■ **Material to process**:
[Start of section]

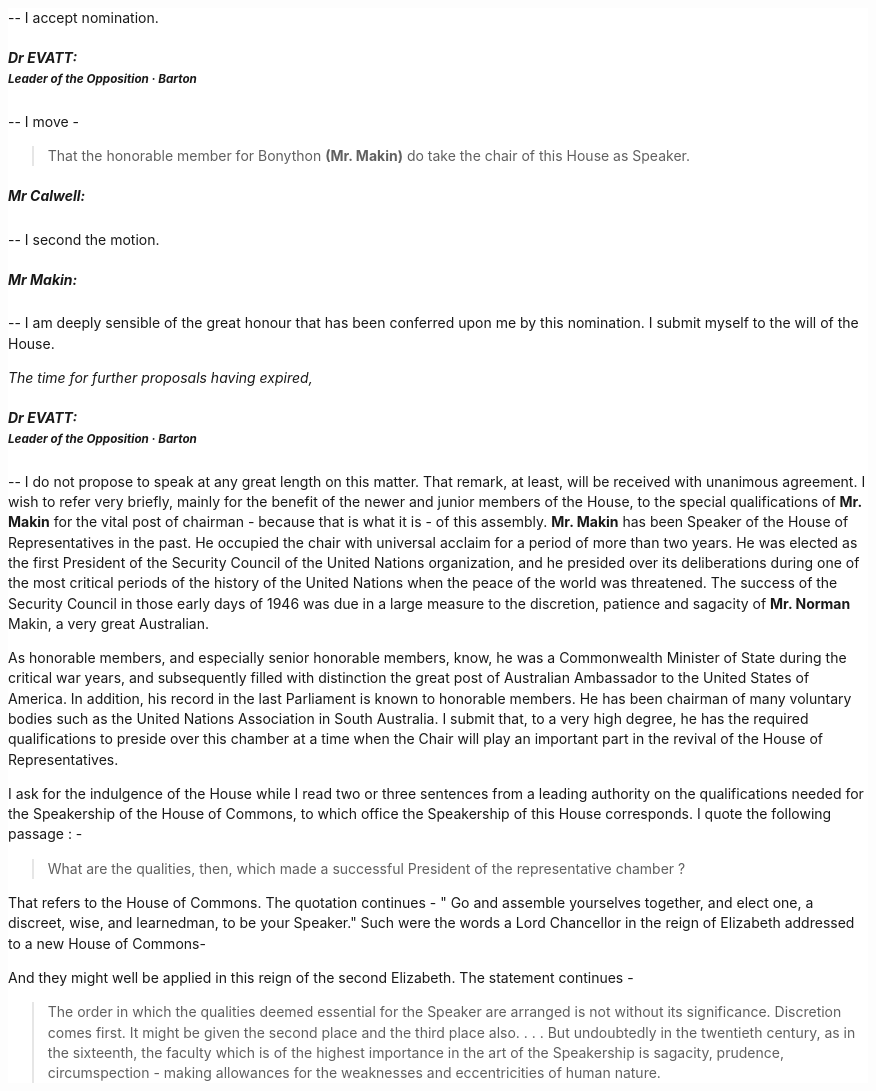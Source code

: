 --  I accept nomination. 

##### Dr EVATT:<br><small class="text-muted">Leader of the Opposition &middot; Barton</small>

-- I move - 

  >That the honorable member for Bonython  **(Mr. Makin)**  do take the chair of this House as  Speaker. 

##### Mr Calwell:

--  I second the motion. 

##### Mr Makin:

--  I am deeply sensible of the great honour that has been conferred upon me by this nomination. I submit myself to the will of the House. 


 *The time for further proposals having expired,* 


##### Dr EVATT:<br><small class="text-muted">Leader of the Opposition &middot; Barton</small>

--  I do not propose to speak at any great length on this matter. That remark, at least, will be received with unanimous agreement. I wish to refer very briefly, mainly for the benefit of the newer and junior members of the House, to the special qualifications of  **Mr. Makin**  for the vital post of  chairman  - because that is what it is - of this assembly.  **Mr. Makin**  has been  Speaker  of the House of Representatives in the past. He occupied the chair with universal acclaim for a period of more than two years. He was elected as the first  President  of the Security Council of the United Nations organization, and he presided over its deliberations during one of the most critical periods of the history of the United Nations when the peace of the world was threatened. The success of the Security Council in those early days of 1946 was due in a large measure to the discretion, patience and sagacity of  **Mr. Norman**  Makin, a very great Australian. 

As honorable members, and especially senior honorable members, know, he was a Commonwealth Minister of State during the critical war years, and subsequently filled with distinction the great post of Australian Ambassador to the United States of America. In addition, his record in the last Parliament is known to honorable members. He has been chairman of many voluntary bodies such as the United Nations Association in South Australia. I submit that, to a very high degree, he has the required qualifications to preside over this chamber at a time when the Chair will play an important part in the revival of the House of Representatives. 

I ask for the indulgence of the House while I read two or three sentences from a leading authority on the qualifications needed for the Speakership of the House of Commons, to which office the Speakership of this House corresponds. I quote the following passage :  - 

  >What are the qualities, then, which made a successful President of the representative chamber ? 

That refers to the House of Commons. The quotation continues -  " Go and assemble yourselves together, and elect one, a discreet, wise, and learnedman, to be your Speaker." Such were the words a Lord Chancellor in the reign of Elizabeth addressed to a new House of Commons- 

And they might well be applied in this reign of the second Elizabeth. The statement continues - 

  >The order in which the qualities deemed essential for the  Speaker  are arranged is not without its significance. Discretion comes first. It might be given the second place and the third place also. . . . But undoubtedly in the twentieth century, as in the sixteenth, the faculty which is of the highest importance in the art of the Speakership is sagacity, prudence, circumspection - making allowances for the weaknesses and eccentricities of human nature.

[End of section]

In the data above, how many lines contain the string "reign"? Answer with the number only.

2